第10話 転換

 そんな考え、つまり転職をいつ実行に移そうかと考えていたある日の仕事帰り、混み合った駅のホームで電車を待っているときに、何か私の頭の奥の記憶をかすめるような感覚を覚えました。

 何か大事なものを見過ごしたような、指の隙間から宝物が砂のようにすり抜けて落ちていくような感覚。


 そのような感覚をもたらしたものは、私の眼の前で揺れている鍵の形のキーホルダーでした。

 あ、これって。間違いありません。エリナが大事にいつもバッグに付けているキーホルダーとペアのものです。

 今自分がいる時間と場所で、目の前にあるはずの無いエリナのものがいきなり目の前に現れたため、思考が混乱したのでしょう。記憶の糸をたどるのに、時間がかかってしまいました。

 間違いない。エリナが持っている鍵の形のキーホルダーとペアのもの、ついになっているものだ。

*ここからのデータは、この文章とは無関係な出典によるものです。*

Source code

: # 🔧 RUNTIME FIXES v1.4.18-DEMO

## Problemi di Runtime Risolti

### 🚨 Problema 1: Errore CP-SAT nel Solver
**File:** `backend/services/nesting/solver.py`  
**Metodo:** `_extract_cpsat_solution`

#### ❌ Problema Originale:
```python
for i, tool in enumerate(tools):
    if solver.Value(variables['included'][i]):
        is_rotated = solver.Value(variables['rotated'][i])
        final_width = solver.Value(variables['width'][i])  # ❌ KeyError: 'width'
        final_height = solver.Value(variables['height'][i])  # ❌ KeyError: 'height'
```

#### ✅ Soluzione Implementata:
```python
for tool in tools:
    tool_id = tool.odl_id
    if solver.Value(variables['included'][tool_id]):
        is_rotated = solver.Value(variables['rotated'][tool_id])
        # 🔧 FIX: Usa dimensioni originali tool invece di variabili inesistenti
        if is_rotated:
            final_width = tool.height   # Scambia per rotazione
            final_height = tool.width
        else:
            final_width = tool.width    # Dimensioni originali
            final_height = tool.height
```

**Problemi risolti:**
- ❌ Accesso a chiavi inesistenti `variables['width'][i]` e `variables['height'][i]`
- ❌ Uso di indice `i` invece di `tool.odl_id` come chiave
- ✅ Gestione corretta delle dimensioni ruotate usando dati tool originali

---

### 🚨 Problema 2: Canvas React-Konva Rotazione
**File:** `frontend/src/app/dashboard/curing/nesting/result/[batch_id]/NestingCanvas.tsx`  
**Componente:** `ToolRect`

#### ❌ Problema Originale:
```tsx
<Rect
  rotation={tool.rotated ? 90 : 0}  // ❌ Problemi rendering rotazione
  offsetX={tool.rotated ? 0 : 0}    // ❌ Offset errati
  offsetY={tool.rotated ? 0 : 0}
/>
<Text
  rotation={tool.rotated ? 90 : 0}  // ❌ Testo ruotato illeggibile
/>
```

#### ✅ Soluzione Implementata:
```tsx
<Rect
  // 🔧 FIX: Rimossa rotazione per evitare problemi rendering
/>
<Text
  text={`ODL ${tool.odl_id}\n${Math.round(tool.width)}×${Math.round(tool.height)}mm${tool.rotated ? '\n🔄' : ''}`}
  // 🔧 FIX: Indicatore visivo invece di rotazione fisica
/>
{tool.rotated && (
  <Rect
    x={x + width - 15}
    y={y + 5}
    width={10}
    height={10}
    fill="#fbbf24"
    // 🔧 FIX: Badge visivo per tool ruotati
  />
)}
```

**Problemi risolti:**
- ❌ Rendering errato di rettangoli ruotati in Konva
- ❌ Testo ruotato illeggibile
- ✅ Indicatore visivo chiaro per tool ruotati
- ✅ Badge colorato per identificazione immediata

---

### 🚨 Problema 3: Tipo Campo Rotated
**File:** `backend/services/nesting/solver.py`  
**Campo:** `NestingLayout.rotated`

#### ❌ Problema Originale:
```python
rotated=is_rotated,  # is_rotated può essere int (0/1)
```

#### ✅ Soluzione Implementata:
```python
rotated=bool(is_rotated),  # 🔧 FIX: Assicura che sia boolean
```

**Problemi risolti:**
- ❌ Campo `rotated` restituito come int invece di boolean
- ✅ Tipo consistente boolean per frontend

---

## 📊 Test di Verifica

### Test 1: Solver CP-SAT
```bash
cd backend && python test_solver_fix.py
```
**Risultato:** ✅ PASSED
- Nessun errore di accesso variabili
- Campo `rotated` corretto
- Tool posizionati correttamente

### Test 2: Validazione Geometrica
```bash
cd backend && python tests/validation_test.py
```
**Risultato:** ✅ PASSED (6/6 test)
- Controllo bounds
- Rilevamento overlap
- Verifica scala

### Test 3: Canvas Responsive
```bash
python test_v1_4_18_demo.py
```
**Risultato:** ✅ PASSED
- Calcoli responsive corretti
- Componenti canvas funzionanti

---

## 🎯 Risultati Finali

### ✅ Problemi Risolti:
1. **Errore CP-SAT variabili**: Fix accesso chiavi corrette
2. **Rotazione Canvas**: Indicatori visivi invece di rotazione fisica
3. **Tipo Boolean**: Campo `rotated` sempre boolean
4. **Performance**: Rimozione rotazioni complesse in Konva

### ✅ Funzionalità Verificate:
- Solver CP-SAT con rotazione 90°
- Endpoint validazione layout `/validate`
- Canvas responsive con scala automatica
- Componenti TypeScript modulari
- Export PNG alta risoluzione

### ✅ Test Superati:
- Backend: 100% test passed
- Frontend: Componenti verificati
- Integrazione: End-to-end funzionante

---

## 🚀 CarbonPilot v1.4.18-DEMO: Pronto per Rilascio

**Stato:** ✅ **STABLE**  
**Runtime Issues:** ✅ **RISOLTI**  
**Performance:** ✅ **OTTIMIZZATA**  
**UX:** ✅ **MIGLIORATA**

 これは専門店でカレとペアで特別に作ったものなの、といつもエリナがちょっと照れながら自慢していたものでした。

ということは目の前に立っているこの後姿の男こそ、エリナの彼ということになります。

 私の心臓は身体を内側から突き破るほどの鼓動を始めていました。エリナの彼とは今まで直接会ったことはありませんでした。でも時々見せてくれるスマホの中の写真と、雰囲気が同じような気がする。今まであえて写真を良く見ないようにしていたけれど、間違いない。後ろ姿で顔は見えていないけれど、きっとエリナの彼だ。

今思うと、この偶然がもたらした瞬間から私は悋気を断ち切るためだけの存在に生まれ変わったのです。


 いえ、偶然ではなく悋気がそうさせた必然だったのかも知れません。